INFORMATION PROVIDED below:

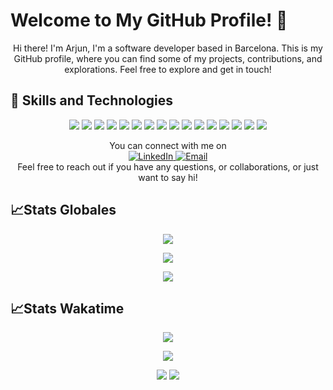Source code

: # Welcome to My GitHub Profile! 👋

<p align="center"> 
Hi there! I'm Arjun, I'm a software developer based in Barcelona. This is my GitHub profile, where you can find some of my projects, contributions, and explorations. Feel free to explore and get in touch!

</p>

## 🧰 Skills and Technologies 
<p align="center">
  
  <img src="https://img.shields.io/badge/JavaScript-323330?style=for-the-badge&logo=javascript&logoColor=F7DF1E" />
  <img src="https://img.shields.io/badge/PHP-777BB4?style=for-the-badge&logo=php&logoColor=white" />
  <img src="https://img.shields.io/badge/CSS3-1572B6?style=for-the-badge&logo=css3&logoColor=white" />
  <img src="https://img.shields.io/badge/HTML5-E34F26?style=for-the-badge&logo=html5&logoColor=white" />
  <img src="https://img.shields.io/badge/Laravel-FF2D20?style=for-the-badge&logo=laravel&logoColor=white" />
  <img src="https://img.shields.io/badge/Vue.js-35495E?style=for-the-badge&logo=vuedotjs&logoColor=4FC08D" />
  <img src="https://img.shields.io/badge/Tailwind_CSS-38B2AC?style=for-the-badge&logo=tailwind-css&logoColor=white" />
  <img src="https://img.shields.io/badge/Vite-B73BFE?style=for-the-badge&logo=vite&logoColor=FFD62E" />
  <img src="https://img.shields.io/badge/Xampp-F37623?style=for-the-badge&logo=xampp&logoColor=white" />
  <img src="https://img.shields.io/badge/Postman-FF6C37?style=for-the-badge&logo=Postman&logoColor=white" />
  <img src="https://img.shields.io/badge/Composer-885630?style=for-the-badge&logo=Composer&logoColor=white" />
  <img src="https://img.shields.io/badge/MySQL-005C84?style=for-the-badge&logo=mysql&logoColor=white" />
  <img src="https://img.shields.io/badge/GIT-E44C30?style=for-the-badge&logo=git&logoColor=white" />
  <img src="https://img.shields.io/badge/VirtualBox-21416b?style=for-the-badge&logo=VirtualBox&logoColor=white" />
  <img src="https://img.shields.io/badge/Linux-FCC624?style=for-the-badge&logo=linux&logoColor=black" />
  <img src="https://img.shields.io/badge/Figma-F24E1E?style=for-the-badge&logo=figma&logoColor=white" />
</p> 
<p align="center">
  You can connect with me on <br/>
<a href="https://www.linkedin.com/in/arjunjot-singh-3512561a0/">
    <img src="https://img.shields.io/badge/LinkedIn-0077B5?style=for-the-badge&logo=linkedin&logoColor=white" alt="LinkedIn">
  </a>
<a href="mailto:arjunjot2002@gmail.com">
    <img src="https://img.shields.io/badge/Gmail-D14836?style=for-the-badge&logo=gmail&logoColor=white" alt="Email">
  </a><br/>
 Feel free to reach out if you have any questions, or collaborations, or just want to say hi!
</p> 

<!--
![Metrics](https://metrics.lecoq.io/Arjun2715?template=classic&base.community=0&base.repositories=0&isocalendar=1&languages=1&lines=1&habits=1&stock=1&base=header%2C%20activity%2C%20community%2C%20repositories%2C%20metadata&base.indepth=false&base.hireable=false&base.skip=false&isocalendar=false&isocalendar.duration=half-year&languages=false&languages.limit=8&languages.threshold=0%25&languages.other=false&languages.colors=github&languages.sections=most-used&languages.indepth=false&languages.analysis.timeout=15&languages.analysis.timeout.repositories=7.5&languages.categories=markup%2C%20programming&languages.recent.categories=markup%2C%20programming&languages.recent.load=300&languages.recent.days=14&lines=false&lines.sections=base&lines.repositories.limit=4&lines.history.limit=1&lines.delay=0&habits=false&habits.from=200&habits.days=14&habits.facts=true&habits.charts=false&habits.charts.type=classic&habits.trim=false&habits.languages.limit=8&habits.languages.threshold=0%25&stock=false&stock.symbol=NVDA&stock.duration=1mo&stock.interval=1m&config.timezone=Europe%2FMadrid)
-->
<!--[![Metrics](https://metrics.lecoq.io/Arjun2715?template=classic&isocalendar=1&lines=1&achievements=1&code=1&base=header%2C%20activity%2C%20community%2C%20repositories%2C%20metadata&base.indepth=false&base.hireable=false&base.skip=false&isocalendar=false&isocalendar.duration=half-year&lines=false&lines.sections=base&lines.repositories.limit=4&lines.history.limit=1&achievements=false&achievements.threshold=B&achievements.secrets=true&achievements.display=compact&achievements.limit=0&code=false&code.lines=4&code.load=400&code.days=3&code.visibility=public&config.timezone=Europe%2FParis&config.display=large)](https://github.com/Arjun2715)-->
## 📈Stats Globales
<p align="center"> 
  <img src="https://github-readme-stats.vercel.app/api/top-langs/?username=Arjun2715&show_icons=true&hide_border=false"/>
</p> 
<p align="center">
   <img src="https://github-readme-streak-stats.herokuapp.com/?user=Arjun2715&hide_border=false"/>
</p> 
<p align="center">
   <img src="https://github-profile-summary-cards.vercel.app/api/cards/profile-details?username=Arjun2715"/>
</p> 



## 📈Stats Wakatime
<p align="center">
  <img src="https://wakatime.com/share/@Arjun2715/0099f8e0-94b2-4a36-a8b8-ebd860b090bf.png" />
</p>
<p align="center">
   <img src="https://github-readme-stats.vercel.app/api/wakatime?username=Arjun2715"/>
</p> 


<p align="center">
    <img src="https://komarev.com/ghpvc/?username=Arjun2715&color=green"/>
   <img src="https://wakatime.com/badge/user/018b84fc-1805-4419-a27d-a5484b979e0e.svg"/>
</p>

<!-- 
   <img src="https://github-readme-stats.vercel.app/api/top-langs/?username=Arjun2715&hide_progress=true"/>
<img src=""/>
![Arjun2715's Top Languages]() 
![Top Langs]() 
![Arjun2715's Streak]()
[![Harlok's WakaTime stats]() 
[![git](&theme=github_dark)](https://github.com/Arjun2715) 
   <img src="https://github-readme-streak-stats.herokuapp.com/?user=Arjun2715"/>
   <img src="https://github-readme-stats.vercel.app/api/top-langs/?username=Arjun2715"/> 
<!--
<p align="center">
  <img src="https://komarev.com/ghpvc/?username=Arjun2715"/> 
</p>
<p align="center">
  <img src="https://github-profile-summary-cards.vercel.app/api/cards/profile-details?username=Arjun2715"/> 
</p>
<a href="https://github.com/Arjun2715">
  <img height=200 align="center" src="https://github-readme-stats.vercel.app/api/top-langs/?username=Arjun2715&theme=tokyonight&show_icons=true&hide_border=false&layout=compact />
</a>
<a href="https://github.com/Arjun2715">
  <img height=200 align="center" src="https://github-readme-stats-git-masterrstaa-rickstaa.vercel.app/api?username=Arjun2715&theme=github_dark" />
</a>
<a href="https://github.com/Arjun2715">
  <img height=200 align="center" src="https://github-readme-streak-stats.herokuapp.com/?user=Arjun2715&theme=tokyonight&hide_border=false />
</a>
![views](https://komarev.com/ghpvc/?username=Arjun2715&color=green) [![wakatime](https://wakatime.com/badge/user/018b84fc-1805-4419-a27d-a5484b979e0e.svg)](https://wakatime.com/@018b84fc-1805-4419-a27d-a5484b979e0e)
[![javascript]()](https://github.com/Arjun2715)
[![php]()](https://github.com/Arjun2715)
[![css]()](https://github.com/Arjun2715) 
[![html]()](https://github.com/Arjun2715)
[![laravel]()](https://github.com/Arjun2715)
[![vue]()](https://github.com/Arjun2715)
[![tailwind]()](https://github.com/Arjun2715)
[![vite]()](https://github.com/Arjun2715)
[![laravel]()](https://github.com/Arjun2715)
[![postman]()](https://github.com/Arjun2715)
[![composer]()](https://github.com/Arjun2715)
[![sql]()](https://github.com/Arjun2715)
[![Git]()](https://github.com/Arjun2715)
[![VB]()](https://github.com/Arjun2715)
[![Linux]()](https://github.com/Arjun2715)
[![Linux]()](https://github.com/Arjun2715)
--> 
<!-- [![git](https://github-profile-trophy.vercel.app/?username=Arjun2715&theme=github_dark)](https://github.com/Arjun2715)-->
<!--[![git](https://github-readme-stats.vercel.app/api/top-langs/?username=Arjun2715&theme=github_dark)](https://github.com/Arjun2715) 
[![git](https://github-profile-summary-cards.vercel.app/api/cards/profile-details?username=Arjun2715&theme=github_dark)](https://github.com/Arjun2715)-->

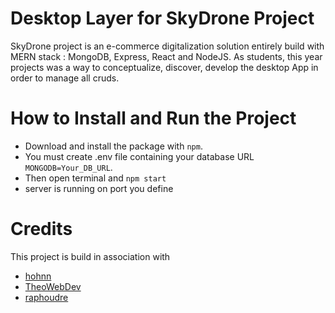 # Desktop Layer for SkyDrone Project

SkyDrone project is an e-commerce digitalization solution entirely build with MERN stack : MongoDB, Express, React and NodeJS.
As students, this year projects was a way to conceptualize, discover, develop the desktop App in order to manage all cruds.


# How to Install and Run the Project

- Download and install the package with `npm`. 
- You must create .env file containing your database URL `MONGODB=Your_DB_URL`.
- Then open terminal and `npm start`
- server is running on port you define

# Credits
This project is build in association with 
- [hohnn](https://github.com/Hohnn)
- [TheoWebDev](https://github.com/TheoWebDev)
- [raphoudre](https://github.com/raphoudre)
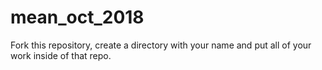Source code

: # mean_oct_2018

Fork this repository, create a directory with your name and put all of your work
inside of that repo. 
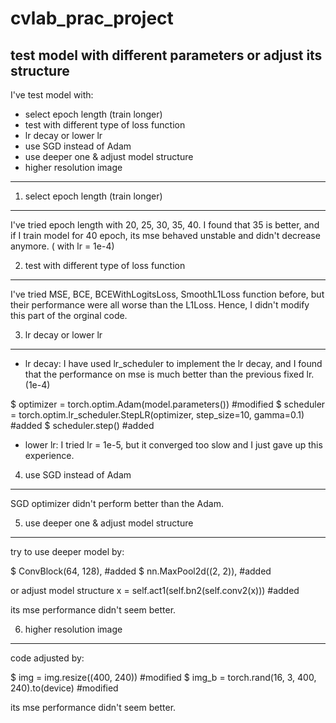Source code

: # cvlab_prac_project
test model with different parameters or adjust its structure
--------------------------------------------------------------------------


I've test model with:

*   select epoch length (train longer)
*   test with different type of loss function
*   lr decay or lower lr
*   use SGD instead of Adam
*   use deeper one & adjust model structure
*   higher resolution image

-------------------------------------------------------------------------

1.  select epoch length (train longer)
-------------------------------------------------------------------------

I've tried epoch length with 20, 25, 30, 35, 40. I found that 35 is better, and if I train
model for 40 epoch, its mse behaved unstable and didn't decrease anymore. ( with lr = 1e-4)


2.  test with different type of loss function
-------------------------------------------------------------------------

I've tried MSE, BCE, BCEWithLogitsLoss, SmoothL1Loss function before, but their performance
were all worse than the L1Loss. Hence, I didn't modify this part of the orginal code. 


3.  lr decay or lower lr
-------------------------------------------------------------------------

+ lr decay:
I have used lr_scheduler to implement the lr decay, and I found that the performance on mse
is much better than the previous fixed lr. (1e-4)

$  optimizer = torch.optim.Adam(model.parameters()) #modified
$  scheduler = torch.optim.lr_scheduler.StepLR(optimizer, step_size=10, gamma=0.1) #added
$  scheduler.step() #added

+ lower lr:
I tried lr = 1e-5, but it converged too slow and I just gave up this experience.

4.  use SGD instead of Adam
------------------------------------------------------------------------

SGD optimizer didn't perform better than the Adam.

5.  use deeper one & adjust model structure
------------------------------------------------------------------------

try to use deeper model by:

$  ConvBlock(64, 128), #added
$  nn.MaxPool2d((2, 2)), #added

or adjust model structure
x = self.act1(self.bn2(self.conv2(x))) #added

its mse performance didn't seem better.

6.  higher resolution image
------------------------------------------------------------------------

code adjusted by:

$  img = img.resize((400, 240)) #modified
$  img_b = torch.rand(16, 3, 400, 240).to(device) #modified 

its mse performance didn't seem better.
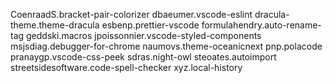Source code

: CoenraadS.bracket-pair-colorizer
dbaeumer.vscode-eslint
dracula-theme.theme-dracula
esbenp.prettier-vscode
formulahendry.auto-rename-tag
geddski.macros
jpoissonnier.vscode-styled-components
msjsdiag.debugger-for-chrome
naumovs.theme-oceanicnext
pnp.polacode
pranaygp.vscode-css-peek
sdras.night-owl
steoates.autoimport
streetsidesoftware.code-spell-checker
xyz.local-history
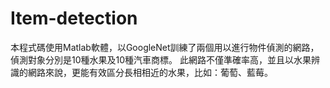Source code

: # Item-detection
本程式碼使用Matlab軟體，以GoogleNet訓練了兩個用以進行物件偵測的網路，偵測對象分別是10種水果及10種汽車商標。
此網路不僅準確率高，並且以水果辨識的網路來說，更能有效區分長相相近的水果，比如：葡萄、藍莓。
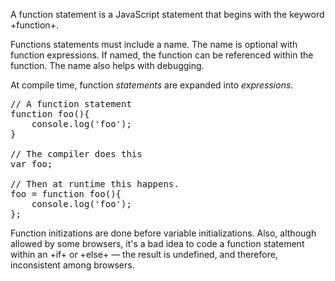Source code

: A function statement is a JavaScript statement that begins with the keyword +function+.

Functions statements must include a name. The name is optional with function expressions. 
If named, the function can be referenced within the function. The name also helps with 
debugging.

At compile time, function *statements* are expanded into *expressions*. 

<pre class="runnable 300">// A function statement
function foo(){
    console.log('foo');
}

// The compiler does this
var foo; 

// Then at runtime this happens.
foo = function foo(){
    console.log('foo');
};
</pre>

Function initizations are done before variable initializations. Also, although 
allowed by some browsers, it's a bad idea to code a function statement within 
an +if+ or +else+ &mdash; the result is undefined, and therefore, inconsistent 
among browsers.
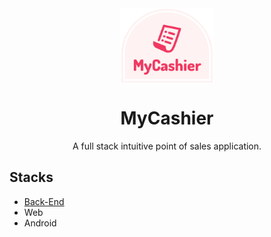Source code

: <div align="center">
<a href="https://mycashier.pw/" target="blank">
<img src="/MyCashier.png" align="center" width="150" alt="MyCashier">
</a>

# MyCashier

A full stack intuitive point of sales application.

</div>

## Stacks

 * [Back-End](backend)
 * Web
 * Android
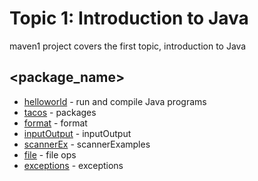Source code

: # Topic 1: Introduction to Java 

maven1 project covers the first topic, introduction to Java 

## <package_name>
* [helloworld](src/main/java/helloworld) - run and compile Java programs
* [tacos](src/main/java/tacos) - packages 
* [format](src/main/java/format) - format 
* [inputOutput](src/main/java/inputOutput) - inputOutput 
* [scannerEx](src/main/java/scannerEx) - scannerExamples 
* [file](src/main/java/file) - file ops 
* [exceptions](src/main/java/exceptions) - exceptions 

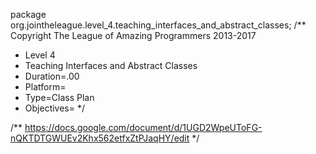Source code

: package org.jointheleague.level_4.teaching_interfaces_and_abstract_classes;
/** Copyright The League of Amazing Programmers 2013-2017
 *    Level 4
 *    Teaching Interfaces and Abstract Classes
 *    Duration=.00
 *    Platform=
 *    Type=Class Plan
 *    Objectives=
*/

/**
https://docs.google.com/document/d/1UGD2WpeUToFG-nQKTDTGWUEv2Khx562etfxZtPJaqHY/edit
*/
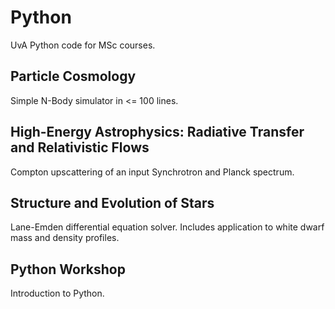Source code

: # Python
UvA Python code for MSc courses.

## Particle Cosmology
Simple N-Body simulator in <= 100 lines.

## High-Energy Astrophysics: Radiative Transfer and Relativistic Flows
Compton upscattering of an input Synchrotron and Planck spectrum.

## Structure and Evolution of Stars
Lane-Emden differential equation solver. Includes application to white dwarf mass and density profiles.

## Python Workshop
Introduction to Python.
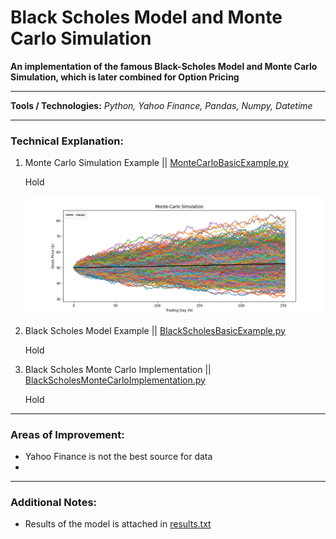 # Black Scholes Model and Monte Carlo Simulation

**An implementation of the famous Black-Scholes Model and Monte Carlo Simulation, which is later combined for Option Pricing**

---

**Tools / Technologies:** *Python, Yahoo Finance, Pandas, Numpy, Datetime*

---

### Technical Explanation:

1. Monte Carlo Simulation Example || [MonteCarloBasicExample.py](https://github.com/harshp30/BlackScholesOptionsPricing/blob/main/MonteCarloBasicExample.py)

    Hold

    ![Monte Carlo Simulation Plot](MonteCarloSim.png)

2. Black Scholes Model Example || [BlackScholesBasicExample.py](https://github.com/harshp30/BlackScholesOptionsPricing/blob/main/BlackScholesBasicExample.py)

    Hold

2. Black Scholes Monte Carlo Implementation || [BlackScholesMonteCarloImplementation.py](https://github.com/harshp30/BlackScholesOptionsPricing/blob/main/BlackScholesMonteCarloImplementation.py)

    Hold

---

### Areas of Improvement:

- Yahoo Finance is not the best source for data
- 

---

### Additional Notes:

- Results of the model is attached in [results.txt](https://github.com/harshp30/BlackScholesOptionsPricing/blob/main/Results.txt)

End of INFORMATION PROVIDED.

- REQUIRED WORK
Where a line of the records includes "summary", copy it.

- RESPONSE TO THE TASK
   <img src="https://github-profile-summary-cards.vercel.app/api/cards/profile-details?username=Arjun2715"/>
  <img src="https://github-profile-summary-cards.vercel.app/api/cards/profile-details?username=Arjun2715"/> 
[![git](https://github-profile-summary-cards.vercel.app/api/cards/profile-details?username=Arjun2715&theme=github_dark)](https://github.com/Arjun2715)-->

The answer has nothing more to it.